Records from a data source:
* * * * * * *
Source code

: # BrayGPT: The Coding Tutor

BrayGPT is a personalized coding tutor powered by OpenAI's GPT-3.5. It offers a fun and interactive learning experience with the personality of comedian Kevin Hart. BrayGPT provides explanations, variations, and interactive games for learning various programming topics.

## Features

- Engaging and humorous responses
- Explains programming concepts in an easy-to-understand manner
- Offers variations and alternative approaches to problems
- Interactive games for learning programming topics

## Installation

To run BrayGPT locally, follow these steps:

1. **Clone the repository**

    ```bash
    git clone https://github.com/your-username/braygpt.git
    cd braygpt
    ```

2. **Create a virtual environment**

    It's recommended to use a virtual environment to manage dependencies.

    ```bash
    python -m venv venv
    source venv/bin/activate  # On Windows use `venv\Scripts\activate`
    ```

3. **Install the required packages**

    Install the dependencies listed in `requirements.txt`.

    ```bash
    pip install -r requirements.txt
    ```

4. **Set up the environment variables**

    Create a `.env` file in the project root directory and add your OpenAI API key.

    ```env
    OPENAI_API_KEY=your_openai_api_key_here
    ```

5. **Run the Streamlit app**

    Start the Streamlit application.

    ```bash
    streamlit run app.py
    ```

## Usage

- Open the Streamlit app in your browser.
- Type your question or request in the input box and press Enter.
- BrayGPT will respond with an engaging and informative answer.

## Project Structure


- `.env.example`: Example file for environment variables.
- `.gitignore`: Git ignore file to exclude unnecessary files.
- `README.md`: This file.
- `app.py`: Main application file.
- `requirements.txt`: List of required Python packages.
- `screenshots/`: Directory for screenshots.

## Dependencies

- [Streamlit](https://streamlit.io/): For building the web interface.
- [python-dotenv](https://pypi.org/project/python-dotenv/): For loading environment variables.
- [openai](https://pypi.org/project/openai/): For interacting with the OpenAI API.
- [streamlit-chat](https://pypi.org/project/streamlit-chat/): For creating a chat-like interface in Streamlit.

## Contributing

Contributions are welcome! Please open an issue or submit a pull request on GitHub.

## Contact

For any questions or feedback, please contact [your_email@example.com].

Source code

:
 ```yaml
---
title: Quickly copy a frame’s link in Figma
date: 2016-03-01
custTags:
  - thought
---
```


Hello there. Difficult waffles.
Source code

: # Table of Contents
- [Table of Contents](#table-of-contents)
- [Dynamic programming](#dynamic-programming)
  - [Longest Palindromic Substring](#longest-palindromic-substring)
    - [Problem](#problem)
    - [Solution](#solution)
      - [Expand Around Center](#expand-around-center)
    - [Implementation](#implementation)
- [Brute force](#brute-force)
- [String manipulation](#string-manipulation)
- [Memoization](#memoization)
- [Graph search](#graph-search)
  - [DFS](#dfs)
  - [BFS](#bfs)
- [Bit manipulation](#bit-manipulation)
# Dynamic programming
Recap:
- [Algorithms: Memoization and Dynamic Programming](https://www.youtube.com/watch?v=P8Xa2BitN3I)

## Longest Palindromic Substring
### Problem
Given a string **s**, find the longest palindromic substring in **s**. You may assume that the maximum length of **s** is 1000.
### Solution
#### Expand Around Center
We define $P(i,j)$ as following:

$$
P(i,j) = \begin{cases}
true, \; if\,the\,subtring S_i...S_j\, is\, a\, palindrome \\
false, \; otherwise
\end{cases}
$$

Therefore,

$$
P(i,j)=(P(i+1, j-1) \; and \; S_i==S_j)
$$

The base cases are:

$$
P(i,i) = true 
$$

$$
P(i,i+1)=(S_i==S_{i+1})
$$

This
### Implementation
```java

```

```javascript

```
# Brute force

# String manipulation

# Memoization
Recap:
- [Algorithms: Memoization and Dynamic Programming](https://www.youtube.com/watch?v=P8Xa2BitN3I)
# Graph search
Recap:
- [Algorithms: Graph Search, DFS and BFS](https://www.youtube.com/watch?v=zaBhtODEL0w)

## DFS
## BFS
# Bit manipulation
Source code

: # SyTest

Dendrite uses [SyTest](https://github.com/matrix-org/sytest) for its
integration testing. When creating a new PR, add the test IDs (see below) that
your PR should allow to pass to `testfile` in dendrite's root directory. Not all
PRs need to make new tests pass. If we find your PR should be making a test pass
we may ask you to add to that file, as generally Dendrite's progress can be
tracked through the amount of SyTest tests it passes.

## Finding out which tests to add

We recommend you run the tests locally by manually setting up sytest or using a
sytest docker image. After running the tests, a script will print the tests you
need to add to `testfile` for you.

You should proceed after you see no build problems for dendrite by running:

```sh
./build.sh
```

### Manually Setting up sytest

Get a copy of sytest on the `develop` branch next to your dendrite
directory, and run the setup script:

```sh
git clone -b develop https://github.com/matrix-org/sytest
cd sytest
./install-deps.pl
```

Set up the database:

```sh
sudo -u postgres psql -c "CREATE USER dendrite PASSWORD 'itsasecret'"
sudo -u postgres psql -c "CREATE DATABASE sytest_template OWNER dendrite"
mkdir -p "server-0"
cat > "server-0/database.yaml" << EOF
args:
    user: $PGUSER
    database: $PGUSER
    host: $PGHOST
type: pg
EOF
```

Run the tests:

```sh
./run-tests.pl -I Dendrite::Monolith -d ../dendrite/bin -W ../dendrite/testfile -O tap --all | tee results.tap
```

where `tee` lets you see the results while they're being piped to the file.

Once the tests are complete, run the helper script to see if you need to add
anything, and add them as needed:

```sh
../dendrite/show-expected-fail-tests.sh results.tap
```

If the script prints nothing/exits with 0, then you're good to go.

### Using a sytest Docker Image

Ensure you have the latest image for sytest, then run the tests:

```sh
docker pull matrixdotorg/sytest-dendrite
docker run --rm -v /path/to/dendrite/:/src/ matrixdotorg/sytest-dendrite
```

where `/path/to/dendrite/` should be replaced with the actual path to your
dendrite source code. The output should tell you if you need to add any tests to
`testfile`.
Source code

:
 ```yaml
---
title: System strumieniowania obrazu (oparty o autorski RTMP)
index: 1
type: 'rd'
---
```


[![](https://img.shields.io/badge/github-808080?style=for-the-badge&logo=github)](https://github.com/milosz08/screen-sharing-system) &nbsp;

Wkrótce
* * * * * * *
TASK -
Lines in the data that include the word "pull" should all be copied.

EXERCISE RESPONSE -
Contributions are welcome! Please open an issue or submit a pull request on GitHub.
docker pull matrixdotorg/sytest-dendrite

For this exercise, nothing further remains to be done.